* Sees 10 percent revenue uplift among 4G users
* Adds 201,000 contract users in Q4
* Says 4G roll out on track
By Paul Sandle
LONDON, Feb 19 (Reuters) - Mobile phone company EE, which launched Britain’s first 4G services in October, said on Tuesday it had seen a revenue uplift from early adopters but did not reveal how many customers had signed up for the faster, more expensive, network.
The company, Britain’s biggest mobile operator, said customers on its new super fast 4G network were spending 10 percent more on average by making video calls and consuming more data.
“When you look at the early customers migrating from (3G brands) Orange and T-Mobile to EE we are seeing a 10 percent ARPU (average revenue per user) increase,” Chief Executive Olaf Swantee said.

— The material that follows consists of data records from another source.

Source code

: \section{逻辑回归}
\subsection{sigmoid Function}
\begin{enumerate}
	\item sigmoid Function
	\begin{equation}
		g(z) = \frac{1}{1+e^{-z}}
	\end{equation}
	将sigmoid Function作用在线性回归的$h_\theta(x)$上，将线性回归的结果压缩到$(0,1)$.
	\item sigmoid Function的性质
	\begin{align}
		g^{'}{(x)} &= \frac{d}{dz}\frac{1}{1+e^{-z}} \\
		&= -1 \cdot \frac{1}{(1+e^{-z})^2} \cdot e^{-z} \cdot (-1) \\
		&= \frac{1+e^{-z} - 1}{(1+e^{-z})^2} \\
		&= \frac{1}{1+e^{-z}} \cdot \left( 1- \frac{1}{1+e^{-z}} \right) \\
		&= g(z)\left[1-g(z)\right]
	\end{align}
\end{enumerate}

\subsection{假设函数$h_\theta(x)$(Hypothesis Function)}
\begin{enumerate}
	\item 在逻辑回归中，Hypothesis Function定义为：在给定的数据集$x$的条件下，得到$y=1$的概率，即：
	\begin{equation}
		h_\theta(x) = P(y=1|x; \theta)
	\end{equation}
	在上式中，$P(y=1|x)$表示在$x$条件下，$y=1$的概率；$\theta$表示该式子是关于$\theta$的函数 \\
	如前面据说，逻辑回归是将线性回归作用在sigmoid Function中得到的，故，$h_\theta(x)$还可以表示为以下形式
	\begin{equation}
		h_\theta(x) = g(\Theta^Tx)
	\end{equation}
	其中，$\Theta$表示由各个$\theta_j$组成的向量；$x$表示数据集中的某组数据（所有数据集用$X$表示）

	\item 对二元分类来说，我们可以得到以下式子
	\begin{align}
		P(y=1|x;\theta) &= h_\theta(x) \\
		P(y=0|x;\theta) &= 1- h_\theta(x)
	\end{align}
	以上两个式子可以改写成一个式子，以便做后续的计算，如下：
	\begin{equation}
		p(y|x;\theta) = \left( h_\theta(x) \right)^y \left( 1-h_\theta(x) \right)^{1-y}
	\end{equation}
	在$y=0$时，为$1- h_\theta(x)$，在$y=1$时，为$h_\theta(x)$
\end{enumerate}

He would not reveal 4G subscriber numbers because rivals are preparing to launch their own services later this year.
“I can say our plan is on track, we are very pleased with the progress we are making,” he said.
EE, a joint venture between France Telecom and Deutsche Telekom, was given the go-ahead by regulators last year to reuse its existing airwaves for 4G, giving it a head start on rivals.

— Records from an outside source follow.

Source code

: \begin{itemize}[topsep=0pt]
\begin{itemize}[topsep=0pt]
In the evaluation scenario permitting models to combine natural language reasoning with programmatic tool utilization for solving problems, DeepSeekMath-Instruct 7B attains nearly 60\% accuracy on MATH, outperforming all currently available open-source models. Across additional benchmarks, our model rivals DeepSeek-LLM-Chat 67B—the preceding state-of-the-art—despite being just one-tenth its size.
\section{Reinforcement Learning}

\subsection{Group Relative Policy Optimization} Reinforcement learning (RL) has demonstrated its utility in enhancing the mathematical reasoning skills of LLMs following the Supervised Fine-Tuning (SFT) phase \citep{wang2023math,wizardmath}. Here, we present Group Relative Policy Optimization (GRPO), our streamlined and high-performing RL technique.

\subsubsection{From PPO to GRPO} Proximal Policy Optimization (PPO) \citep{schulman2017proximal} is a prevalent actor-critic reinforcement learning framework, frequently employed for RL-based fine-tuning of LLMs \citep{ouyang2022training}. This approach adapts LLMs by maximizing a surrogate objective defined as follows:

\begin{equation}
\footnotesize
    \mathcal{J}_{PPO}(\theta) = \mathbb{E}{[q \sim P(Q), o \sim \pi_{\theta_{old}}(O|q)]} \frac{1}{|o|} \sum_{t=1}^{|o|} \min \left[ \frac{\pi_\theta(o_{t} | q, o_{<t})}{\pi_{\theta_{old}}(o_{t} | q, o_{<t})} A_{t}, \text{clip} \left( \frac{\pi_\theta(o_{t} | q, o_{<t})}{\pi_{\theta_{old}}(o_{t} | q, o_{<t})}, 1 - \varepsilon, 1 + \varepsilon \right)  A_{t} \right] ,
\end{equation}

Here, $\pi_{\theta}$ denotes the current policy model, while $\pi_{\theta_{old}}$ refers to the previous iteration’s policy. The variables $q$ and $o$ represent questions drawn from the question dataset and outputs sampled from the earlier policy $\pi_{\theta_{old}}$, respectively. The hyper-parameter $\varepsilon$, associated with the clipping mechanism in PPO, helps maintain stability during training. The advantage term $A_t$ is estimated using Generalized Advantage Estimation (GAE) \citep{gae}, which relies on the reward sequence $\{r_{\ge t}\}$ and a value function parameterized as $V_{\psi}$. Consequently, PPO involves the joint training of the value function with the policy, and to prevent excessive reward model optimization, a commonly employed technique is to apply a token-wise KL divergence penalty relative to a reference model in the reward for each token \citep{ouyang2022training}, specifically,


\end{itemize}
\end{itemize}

Telecoms regulator Ofcom is auctioning more 4G airwaves at the moment, which will enable Vodafone, O2 and Three to launch 4G services from the middle of 2013.
The new networks offer speeds around five times faster than 3G, and deliver additional capacity for smartphones to access content like video and music.

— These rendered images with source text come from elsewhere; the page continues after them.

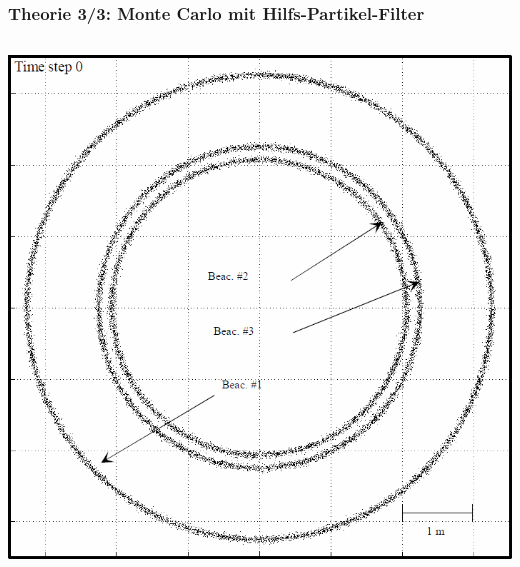 \documentclass{beamer}
\begin{document}
%
%
%
\begin{frame}
	\frametitle{Theorie 3/3:  Monte Carlo mit Hilfs-Partikel-Filter}
	\begin{columns}
			\centering
			\includegraphics[scale=0.4]{blanco2008pure_fig3e}
		

\end{columns}
\end{frame}
\end{document}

Analysts at telecoms consultancy Ovum said the lack of details on 4G customer numbers was telling.
“If customer uptake was far ahead of expectation, then we would hear about it,” analyst Steven Hartley said.
“We therefore have to conclude that uptake has not been spectacular. That doesn’t make it a disaster, just not necessarily fully optimising its monopoly position.”
EE, which has 27 million customers, added 201,000 net contract subscribers in the fourth quarter, a slowdown from 250,000 in the third quarter. The company gave no breakdown of how many were 4G subscribers.
But Swantee said customers were switching to 4G when they upgraded their smartphones, typically after two years.
“In total for the second half we had 1.9 million upgrades, so that’s where most (4G) activity is happening,” he said. “Clearly also a part of the net adds are customers coming to 4G.”
Swantee said 4G was available in 18 cities, covering 43 percent of the population at the end of 2012, 10 percentage points ahead of its plan.
The group, which introduced the EE brand for its new service alongside its existing Orange and T-Mobile offers, priced its 4G tariff 10-20 percent higher than equivalent 3G plans.
It was also seeing good demand for faster data connections from corporate customers, a business segment where EE previously trailed rivals, Swantee said.
“The B2B uptake on 4G is very strong,” he said. “We have already over a 1,000 corporate customers using 4G in various degrees.”
EE, previously called Everything Everywhere, posted full-year adjusted core earnings of 1.41 billion pounds ($2.18 billion), broadly flat on the year before, on revenue of 6.7 billion pounds, down 1.9 percent.
Its service revenue of 5.95 billion pounds rose 2.7 percent, excluding the impact of regulatory price changes.
EE’s owners are reviewing the business, and have said a public listing is the preferred option. Swantee said he had no update on the intentions of France Telecom and Deutsche Telekom.